Assim, através da perda, há, primeiramente, a completa consciência do vazio, o qual você tem cuidadosamente evitado. Conseqüentemente, onde existe dependência deve haver vazio, superficialidade, insuficiência e, portanto, tristeza e dor. Nós não queremos reconhecer isso; nós não vemos que isso é a causa fundamental. Então, começamos a falar, “Eu sinto falta do meu amigo, do meu marido, da minha esposa, do meu filho. Como vou superar essa perda? Como vou superar esse sofrimento?”

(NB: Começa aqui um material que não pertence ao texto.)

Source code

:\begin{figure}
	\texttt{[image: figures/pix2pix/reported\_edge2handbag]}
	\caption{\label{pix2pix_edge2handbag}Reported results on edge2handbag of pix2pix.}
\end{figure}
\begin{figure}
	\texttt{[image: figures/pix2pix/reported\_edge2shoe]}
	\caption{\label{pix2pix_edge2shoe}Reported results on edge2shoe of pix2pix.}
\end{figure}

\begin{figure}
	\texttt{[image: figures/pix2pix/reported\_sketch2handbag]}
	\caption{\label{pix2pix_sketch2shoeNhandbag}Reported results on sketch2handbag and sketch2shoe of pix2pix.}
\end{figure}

Agora, toda superação não é nada além de substituição. Nisso não há entendimento e, portanto pode haver somente mais sofrimento, embora momentaneamente você possa encontrar uma substituição que irá colocar a mente para dormir completamente. Se você não procura uma superação, então você se volta para sessões espíritas, médiuns, ou refugia-se na prova científica de que a vida continua após a morte. Assim, você começa a descobrir vários meios de fuga e substituição, que momentaneamente aliviam você do sofrimento. Enquanto que, se houvesse a cessação desse desejo de superar e se houvesse realmente o desejo de compreender, de descobrir, fundamentalmente, o que causa dor e sofrimento, então você descobriria que enquanto há solidão, superficialidade, vazio, insuficiência, que em sua expressão externa é a dependência, deve haver dor. E você não pode preencher essa insuficiência através da superação de obstáculos, através da substituição, através da fuga ou acumulação, que são apenas a astúcia da mente perdida na busca de ganhos.

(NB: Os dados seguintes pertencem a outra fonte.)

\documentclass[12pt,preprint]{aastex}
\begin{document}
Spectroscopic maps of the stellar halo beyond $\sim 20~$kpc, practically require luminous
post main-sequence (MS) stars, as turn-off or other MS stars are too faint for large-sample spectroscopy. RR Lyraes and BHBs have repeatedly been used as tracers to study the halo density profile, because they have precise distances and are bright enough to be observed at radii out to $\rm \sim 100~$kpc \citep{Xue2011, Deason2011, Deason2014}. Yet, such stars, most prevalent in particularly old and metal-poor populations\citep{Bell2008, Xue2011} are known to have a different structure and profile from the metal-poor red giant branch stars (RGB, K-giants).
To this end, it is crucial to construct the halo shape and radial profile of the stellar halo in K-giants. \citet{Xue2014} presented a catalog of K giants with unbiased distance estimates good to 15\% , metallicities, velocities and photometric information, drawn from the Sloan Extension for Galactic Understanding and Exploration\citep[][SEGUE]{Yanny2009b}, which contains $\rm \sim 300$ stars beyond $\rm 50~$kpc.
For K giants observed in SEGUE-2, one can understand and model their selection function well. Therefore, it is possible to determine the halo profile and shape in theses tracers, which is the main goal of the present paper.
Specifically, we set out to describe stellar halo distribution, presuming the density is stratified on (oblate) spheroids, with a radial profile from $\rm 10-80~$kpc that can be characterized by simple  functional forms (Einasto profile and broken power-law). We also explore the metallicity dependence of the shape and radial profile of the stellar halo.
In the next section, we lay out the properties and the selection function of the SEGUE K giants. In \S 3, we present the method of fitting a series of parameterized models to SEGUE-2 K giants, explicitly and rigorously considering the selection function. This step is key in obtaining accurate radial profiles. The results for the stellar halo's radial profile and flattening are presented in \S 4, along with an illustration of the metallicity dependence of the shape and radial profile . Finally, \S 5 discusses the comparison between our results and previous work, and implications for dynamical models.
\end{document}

O sofrimento é apenas aquela claridade de pensamento e emoção forte, intensa, que força você reconhecer as coisas como elas são. Mas isso não significa aceitação, resignação. Quando você vê as coisas como elas são no espelho da verdade, que é inteligência, então há uma alegria, um êxtase; aí não há dualidade, não há sensação de perda, não há divisão. Eu garanto a você que isso não é teórico. Se você considerar o que eu estou falando agora, com a minha resposta à primeira questão sobre a memória, você verá como ela cria uma dependência cada vez maior, olhar de forma contínua emocionalmente para trás para um evento, reagir a isso, impede a completa expressão da inteligência no presente.

Interrogante: Que sugestão ou conselho você poderia dar para alguém que está impedido por forte desejo sexual?

Krishnamurti: Afinal, onde não há expressão criativa da vida nós damos uma importância excessiva ao sexo, que se torna um problema sério. Portanto, a questão não é qual conselho ou sugestão eu daria, ou como alguém pode superar paixão, desejo sexual, mas como libertar esse viver criativo e não apenas resolver uma parte dele, que é sexo; isto é, como entender o todo, a plenitude da vida.

Agora, através da educação moderna, através das circunstâncias e do ambiente, você é levado a fazer algo que você odeia. Você é repelido, mas é forçado a fazer aquilo por causa da falta de equipamento e treinamento adequados. No seu trabalho você está sendo impedido pelas circunstâncias, pelas condições, de se expressar fundamentalmente, criativamente, e assim deve haver uma saída; e essa saída se torna o problema sexual, ou o problema com a bebida, ou algum problema idiota, fútil. Todas essas saídas se tornam problemas.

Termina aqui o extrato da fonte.